SIR - Lesley Tate's article (Walking in the country, Don't forget your map, Craven Herald, October 31) about the lack of waymarks on her and others’ walks in North Yorkshire, despite the apparently many volunteers that the council's access department boasts, doesn't at all surprise me. But they at least have volunteers.

So one has to ask why Bradford Council, just down the road, steadfastly do not allow any volunteers to carry out even the simplest work linked to the council's Rights of Way department. Thus they’ve refused for the past 12 years to give me, a responsible experienced rambler for decades, access to their stock of yellow waymark discs. As a result all those places I've walked through where there’s only a faded-to-white sign, evidence of a previous sign, or a damaged sign remain unsigned, more often than not to the frustration of walkers who, like Lesley, have to turn back, discouraged.

The backlog of unskilled but vital footpath jobs to be done by Bradford is staggering, but they stubbornly refuse to admit that ordinary people can volunteer to do the simple tasks of clearing paths and putting up / replacing signage, leaving the council to repair bridges and stiles/gates, the big specialised jobs.

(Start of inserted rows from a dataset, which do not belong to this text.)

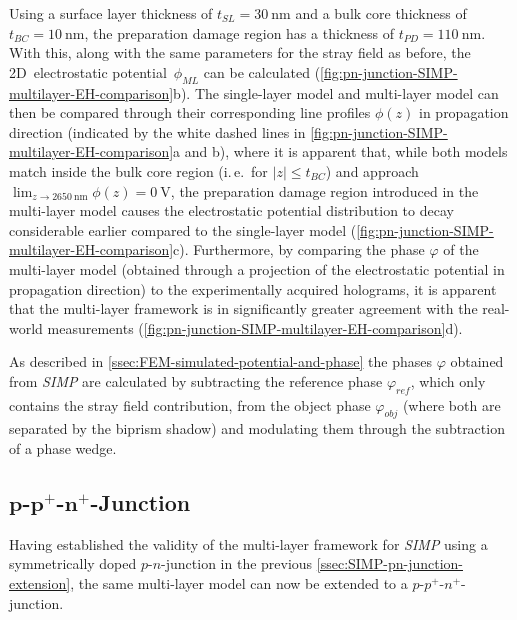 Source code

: Using a surface layer thickness of $t_{\mathit{SL}} = \SI{30}{\nm}$ and a bulk core thickness of $t_{\mathit{BC}} = \SI{10}{\nm}$, the preparation damage region has a thickness of $t_{\mathit{PD}} = \SI{110}{\nm}$. With this, along with the same parameters for the stray field as before, the 2D~electrostatic potential~$\phi_{\mathit{ML}}$ can be calculated (\cref{fig:pn-junction-SIMP-multilayer-EH-comparison}b). The single-layer model and multi-layer model can then be compared through their corresponding line profiles $\phi\left(z\right)$ in propagation direction (indicated by the white dashed lines in \cref{fig:pn-junction-SIMP-multilayer-EH-comparison}a and b), where it is apparent that, while both models match inside the bulk core region (i.\,e.\ for $\lvert z \rvert \leq t_{\mathit{BC}}$) and approach $\lim_{z\to\SI{2650}{\nm}} \phi\left(z\right) = \SI{0}{\volt}$, the preparation damage region introduced in the multi-layer model causes the electrostatic potential distribution to decay considerable earlier compared to the single-layer model (\cref{fig:pn-junction-SIMP-multilayer-EH-comparison}c). Furthermore, by comparing the phase $\varphi$ of the multi-layer model (obtained through a projection of the electrostatic potential in propagation direction) to the experimentally acquired holograms, it is apparent that the multi-layer framework is in significantly greater agreement with the real-world measurements (\cref{fig:pn-junction-SIMP-multilayer-EH-comparison}d).

As described in \cref{ssec:FEM-simulated-potential-and-phase} the phases $\varphi$ obtained from \emph{SIMP} are calculated by subtracting the reference phase $\varphi_{\mathit{ref}}$, which only contains the stray field contribution, from the object phase $\varphi_{\mathit{obj}}$ (where both are separated by the biprism shadow) and modulating them through the subtraction of a phase wedge.
\newpage
\subsection[\texorpdfstring{$p$-$p^+$-$n^+$}{\textit{p}-\textit{p}\textsuperscript{+}-\textit{n}\textsuperscript{+}}-Junction]{$\boldsymbol{p}$-$\boldsymbol{p^+}$-$\boldsymbol{n^+}$-Junction} \label{ssec:SIMP-ppn-junction-extension}
Having established the validity of the multi-layer framework for \emph{SIMP} using a symmetrically doped $p$-$n$-junction in the previous \cref{ssec:SIMP-pn-junction-extension}, the same multi-layer model can now be extended to a $p$-$p^+$-$n^+$-junction.

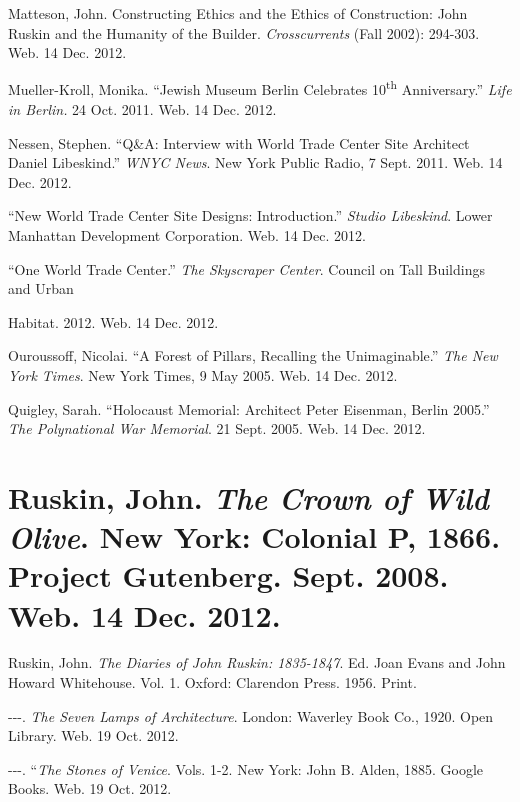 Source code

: {\color{black}
Matteson, John.  {\textquotedbl}Constructing Ethics and the Ethics of
Construction: John Ruskin and the Humanity of the
Builder.{\textquotedbl}  \textit{Crosscurrents} (Fall 2002): 294-303. 
Web.  14 Dec. 2012.}

{\color{black}
Mueller-Kroll, Monika.  “Jewish Museum Berlin Celebrates
10\textsuperscript{th} Anniversary.”  \textit{Life in Berlin.}  24 Oct.
2011.  Web.  14 Dec. 2012.  }

{\color{black}
Nessen, Stephen.  “Q\&A: Interview with World Trade Center Site
Architect Daniel Libeskind.”  \textit{WNYC News}.  New York Public
Radio, 7 Sept. 2011.  Web.  14 Dec. 2012.  }

{\color{black}
“New World Trade Center Site Designs: Introduction.”  \textit{Studio
Libeskind}.  Lower Manhattan Development Corporation.  Web.  14 Dec.
2012.  }

“One World Trade Center.”  \textit{The Skyscraper Center}.  Council on
Tall Buildings and Urban 

Habitat.  2012.  Web. 14 Dec. 2012.  

{\color{black}
Ouroussoff, Nicolai.  “A Forest of Pillars, Recalling the Unimaginable.”
 \textit{The New York Times}. New York Times, 9 May 2005.  Web.  14
Dec. 2012.}

{\color{black}
Quigley, Sarah.  “Holocaust Memorial: Architect Peter Eisenman, Berlin
2005.”  \textit{The Polynational War Memorial}.  21 Sept.  2005.  Web. 
14 Dec. 2012.  }

\section[Ruskin, John. \ The Crown of Wild Olive. \ New York: Colonial
P, 1866. \ Project Gutenberg. \ Sept. 2008. \ Web. \ 14 Dec. 2012.
]{\textmd{Ruskin, John.  }\textmd{\textit{The Crown of Wild
Olive}}\textmd{.  New York: Colonial P, 1866.  Project Gutenberg. 
Sept. 2008.  Web.  14 Dec. 2012. }}
{\color{black}
Ruskin, John.  \textit{The Diaries of John Ruskin: 1835-1847}.  Ed. 
Joan Evans and John Howard Whitehouse.  Vol. 1.  Oxford: Clarendon
Press.  1956.  Print.  }

{\color{black}
{}-{}-{}-.  \textit{The Seven Lamps of Architecture}.  London: Waverley
Book Co., 1920.  Open Library.  Web.  19 Oct. 2012.  }

{\color{black}
{}-{}-{}-.  “\textit{The Stones of Venice}.  Vols. 1-2.  New York: John
B. Alden, 1885.  Google Books.  Web.  19 Oct. 2012.  }

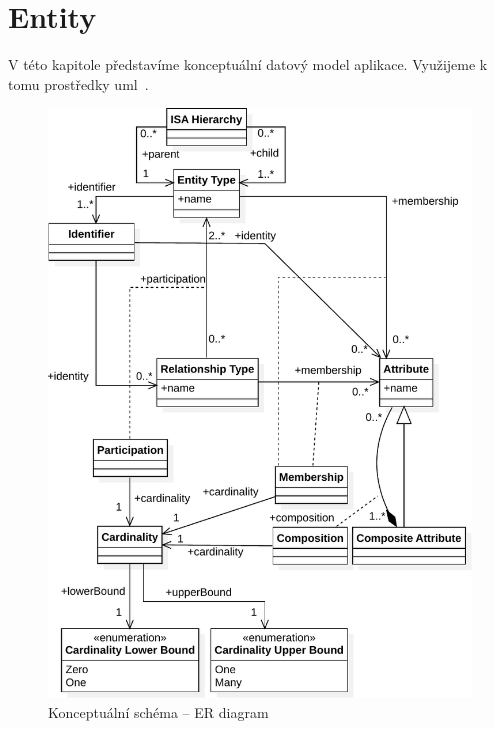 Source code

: \section{Entity}\label{section:conceptual-model}

V této kapitole představíme konceptuální datový model aplikace.
Využijeme k tomu prostředky \acrfull{uml}~\cite{omg_uml_2017}.

\begin{figure}[!htb]
  \centering
  \includegraphics[width=\maxwidth{\textwidth}]{../img/diagrams/er-diagram-model.pdf}
  \caption{Konceptuální schéma -- ER diagram}
  \label{fig:class-diagram:er-diagram}
\end{figure}

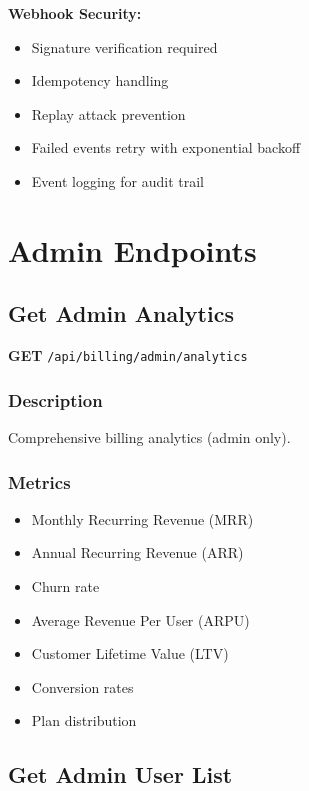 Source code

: \documentclass[11pt,a4paper]{report}
\begin{document}
\begin{infobox}
\textbf{Webhook Security:}
\begin{itemize}[leftmargin=*]
    \item Signature verification required
    \item Idempotency handling
    \item Replay attack prevention
    \item Failed events retry with exponential backoff
    \item Event logging for audit trail
\end{itemize}
\end{infobox}

\section{Admin Endpoints}

\subsection{Get Admin Analytics}

\textbf{GET} \texttt{/api/billing/admin/analytics}

\subsubsection{Description}
Comprehensive billing analytics (admin only).

\subsubsection{Metrics}
\begin{itemize}[leftmargin=*]
    \item Monthly Recurring Revenue (MRR)
    \item Annual Recurring Revenue (ARR)
    \item Churn rate
    \item Average Revenue Per User (ARPU)
    \item Customer Lifetime Value (LTV)
    \item Conversion rates
    \item Plan distribution
\end{itemize}

\subsection{Get Admin User List}
\end{document}
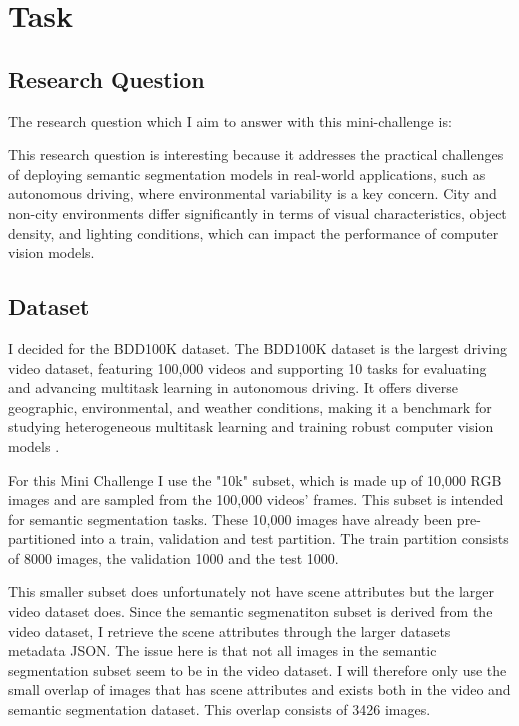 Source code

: \chapter{Task}

\section{Research Question}

The research question which I aim to answer with this mini-challenge is: 


This research question is interesting because it addresses the practical challenges of deploying semantic segmentation models in real-world applications, such as autonomous driving, where environmental variability is a key concern. City and non-city environments differ significantly in terms of visual characteristics, object density, and lighting conditions, which can impact the performance of computer vision models.

\section{Dataset}

I decided for the BDD100K dataset. The BDD100K dataset is the largest driving video dataset, featuring 100,000 videos and supporting 10 tasks for evaluating and advancing multitask learning in autonomous driving. It offers diverse geographic, environmental, and weather conditions, making it a benchmark for studying heterogeneous multitask learning and training robust computer vision models \cite{yuBDD100KDiverseDriving2020}. 

For this Mini Challenge I use the "10k" subset, which is made up of 10,000 RGB images and are sampled from the 100,000 videos' frames. This subset is intended for semantic segmentation tasks. These 10,000 images have already been pre-partitioned into a train, validation and test partition. The train partition consists of 8000 images, the validation 1000 and the test 1000.

This smaller subset does unfortunately not have scene attributes but the larger video dataset does. Since the semantic segmenatiton subset is derived from the video dataset, I retrieve the scene attributes through the larger datasets metadata JSON. The issue here is that not all images in the semantic segmentation subset seem to be in the video dataset. I will therefore only use the small overlap of images that has scene attributes and exists both in the video and semantic segmentation dataset. This overlap consists of 3426 images.

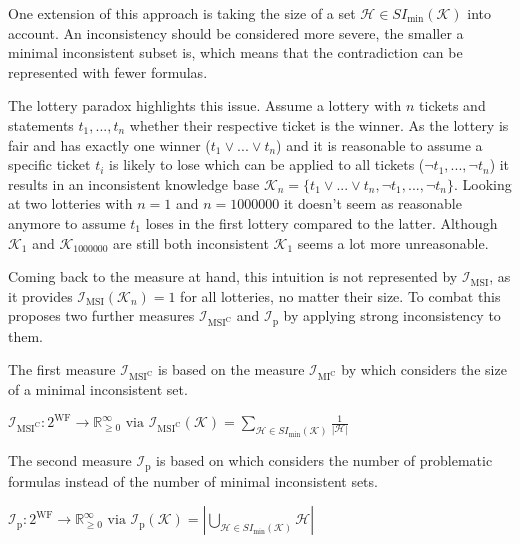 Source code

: One extension of this approach is taking the size of a set \(\mathcal{H} \in SI_{\min}(\mathcal{K})\) into account. An inconsistency should be considered more severe, the smaller a minimal inconsistent subset is, which means that the contradiction can be represented with fewer formulas.

The lottery paradox \cite{kyburg_probability_1961} highlights this issue.
Assume a lottery with \(n\) tickets and statements \(t_1, ..., t_n\) whether their respective ticket is the winner. As the lottery is fair and has exactly one winner (\(t_1 \lor ... \lor t_n\)) and it is reasonable to assume a specific ticket \(t_i\) is likely to lose which can be applied to all tickets (\(\neg t_1, ..., \neg t_n\)) it results in an inconsistent knowledge base \(\mathcal{K}_n = \{ t_1 \lor ... \lor t_n, \neg t_1, ..., \neg t_n \}\). Looking at two lotteries with \(n = 1\) and \(n = 1000000\) it doesn't seem as reasonable anymore to assume \(t_1\) loses in the first lottery compared to the latter. Although \(\mathcal{K}_1\) and \(\mathcal{K}_{1000000}\) are still both inconsistent \(\mathcal{K}_1\) seems a lot more unreasonable.

Coming back to the measure at hand, this intuition is not represented by \(\mathcal{I}_{\text{MSI}}\), as it provides \(\mathcal{I}_{\text{MSI}}(\mathcal{K}_n) = 1\) for all lotteries, no matter their size. To combat this \cite{ulbricht_handling_2020} proposes two further measures \(\mathcal{I}_{\text{MSI}^\text{C}}\) and \(\mathcal{I}_{\text{p}}\) by applying strong inconsistency to them.

The first measure \(\mathcal{I}_{\text{MSI}^\text{C}}\) is based on the measure \(\mathcal{I}_{\text{MI}^{\text{C}}}\) by \cite{hunter_measuring_2008} which considers the size of a minimal inconsistent set.

\begin{definition}
    \(\mathcal{I}_{\text{MSI}^\text{C}}: 2^{\text{WF}} \rightarrow \mathbb{R}_{\geq 0}^{\infty} \text{ via } \mathcal{I}_{\text{MSI}^\text{C}}(\mathcal{K}) = \sum\limits_{\mathcal{H} \in SI_{\min}(\mathcal{K})} \frac{1}{|\mathcal{H}|}\)
\end{definition}

The second measure \(\mathcal{I}_{\text{p}}\) is based on \cite{liu_measuring_2011} which considers the number of problematic formulas instead of the number of minimal inconsistent sets.

\begin{definition}
    \(\mathcal{I}_{\text{p}}: 2^{\text{WF}} \rightarrow \mathbb{R}_{\geq 0}^{\infty} \text{ via } \mathcal{I}_{\text{p}}(\mathcal{K}) = \left| \bigcup\limits_{\mathcal{H} \in SI_{\min}(\mathcal{K})} \mathcal{H} \right|\)
\end{definition}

If hammering a couple of nails through a thin plastic disc, or using a strimmer could be classified as dangerous, then Bradford might have a point - somewhere I've an email from them darkly connecting Health and Safety and putting up waymarks - but those are just catch-all excuses for doing nothing and making sure we don't do anything either.

Map-reading is a useful skill for walkers, but it shouldn't be necessary if one has numerous and visible waymarks to augment written directions on local walks. And we don't.

Allan Friswell

Keighley Road

Cowling

Note - Bradford Council did not wish to comment.